A 16-year-old boy was found not guilty on 25 June 2026 of murdering nine-year-old Aria Thorpe. Her death in Weston-super-Mare had drawn considerable attention to what became one of the more closely watched homicide trials involving a juvenile defendant in recent Somerset history, according to The Guardian.

The charge was laid in December 2025. Avon and Somerset Police announced on 17 December that the boy had been charged following the death of the nine-year-old. At the time of the verdict, the defendant was 16 — placing him in the youngest category of defendants tried for homicide in the Crown Court, England's senior criminal court.

The jury deliberated for two days, retiring on 23 June and returning the not guilty verdict by 25 June, Sky News reported. In England and Wales, juries are instructed to base their verdict on evidence presented in court alone. Importantly, a not guilty verdict does not mean the jury believes the death didn't happen — only that prosecutors did not prove guilt beyond reasonable doubt, the legal standard required for criminal conviction.

The acquittal ends the criminal process for this defendant. English law includes a "double jeopardy" rule that normally prevents retrying someone for the same crime after acquittal. That rule was narrowed in 2003 to allow retrials in certain serious cases — murder among them — but only if the Court of Appeal finds new and compelling evidence. Such applications are uncommon, and the threshold is deliberately high.
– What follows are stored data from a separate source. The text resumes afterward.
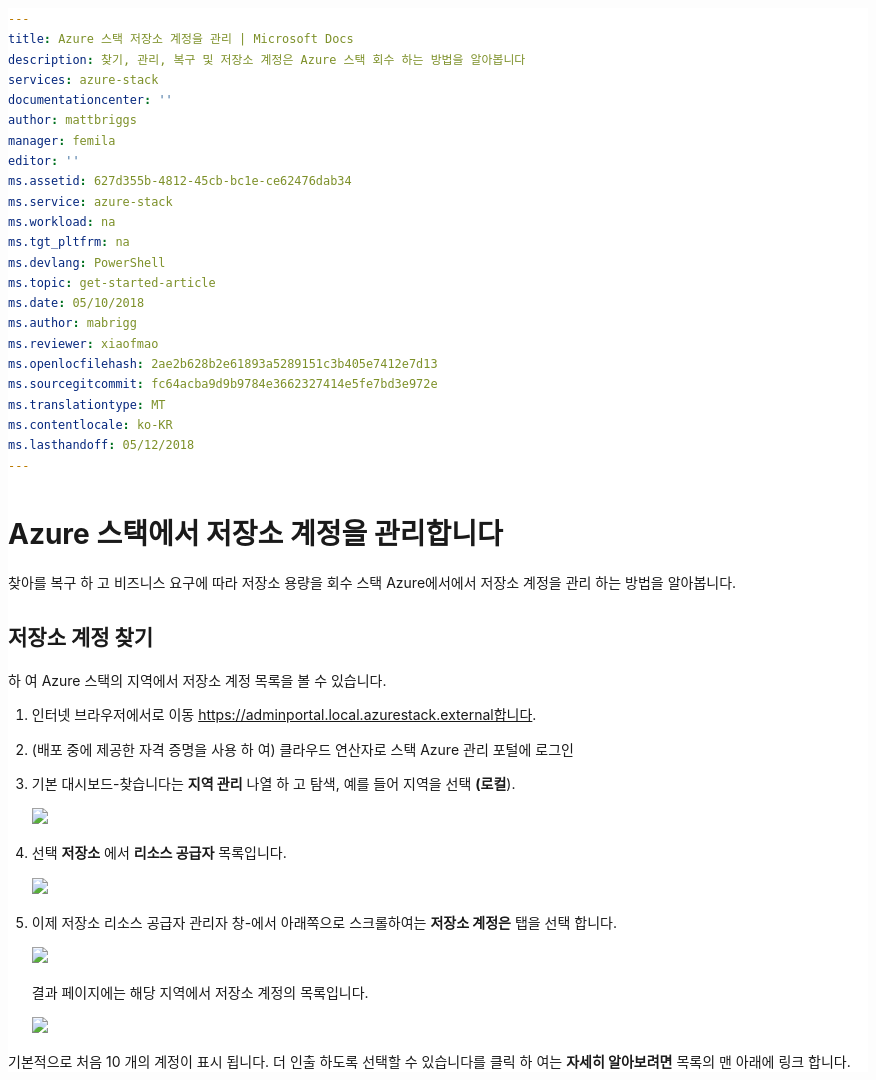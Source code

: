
 ```yaml
---
title: Azure 스택 저장소 계정을 관리 | Microsoft Docs
description: 찾기, 관리, 복구 및 저장소 계정은 Azure 스택 회수 하는 방법을 알아봅니다
services: azure-stack
documentationcenter: ''
author: mattbriggs
manager: femila
editor: ''
ms.assetid: 627d355b-4812-45cb-bc1e-ce62476dab34
ms.service: azure-stack
ms.workload: na
ms.tgt_pltfrm: na
ms.devlang: PowerShell
ms.topic: get-started-article
ms.date: 05/10/2018
ms.author: mabrigg
ms.reviewer: xiaofmao
ms.openlocfilehash: 2ae2b628b2e61893a5289151c3b405e7412e7d13
ms.sourcegitcommit: fc64acba9d9b9784e3662327414e5fe7bd3e972e
ms.translationtype: MT
ms.contentlocale: ko-KR
ms.lasthandoff: 05/12/2018
---
```

# <a name="manage-storage-accounts-in-azure-stack"></a>Azure 스택에서 저장소 계정을 관리합니다
찾아를 복구 하 고 비즈니스 요구에 따라 저장소 용량을 회수 스택 Azure에서에서 저장소 계정을 관리 하는 방법을 알아봅니다.

## <a name="find"></a>저장소 계정 찾기
하 여 Azure 스택의 지역에서 저장소 계정 목록을 볼 수 있습니다.

1. 인터넷 브라우저에서로 이동 https://adminportal.local.azurestack.external합니다.
2. (배포 중에 제공한 자격 증명을 사용 하 여) 클라우드 연산자로 스택 Azure 관리 포털에 로그인
3. 기본 대시보드-찾습니다는 **지역 관리** 나열 하 고 탐색, 예를 들어 지역을 선택 **(로컬**).
   
   ![](media/azure-stack-manage-storage-accounts/image1.png)
4. 선택 **저장소** 에서 **리소스 공급자** 목록입니다.
   
   ![](media/azure-stack-manage-storage-accounts/image2.png)
5. 이제 저장소 리소스 공급자 관리자 창-에서 아래쪽으로 스크롤하여는 **저장소 계정은** 탭을 선택 합니다.
   
   ![](media/azure-stack-manage-storage-accounts/image3.png)
   
   결과 페이지에는 해당 지역에서 저장소 계정의 목록입니다.
   
   ![](media/azure-stack-manage-storage-accounts/image4.png)

기본적으로 처음 10 개의 계정이 표시 됩니다. 더 인출 하도록 선택할 수 있습니다를 클릭 하 여는 **자세히 알아보려면** 목록의 맨 아래에 링크 합니다.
What happens next remains unclear. Aria Thorpe's death is recorded fact. Whether further investigation occurs, and under what legal theory, depends on decisions by the Crown Prosecution Service and Avon and Somerset Police. Neither had released a public statement on next steps at the time of reporting.

Cases involving defendants under 18 follow distinct procedural rules in England and Wales. Typically, reporting restrictions protect the defendant's identity, and cases are handled in Youth Court. Murder, however, is tried in Crown Court regardless of the defendant's age. This case followed that standard statutory path.

What remains outside the public record: the exact circumstances of Aria Thorpe's death, the detailed evidence presented at trial, and the specific sequence of events that led to the charge. The established facts are narrow: a nine-year-old died in Weston-super-Mare, a teenager was charged within weeks, tried in Crown Court, and acquitted after brief jury deliberation.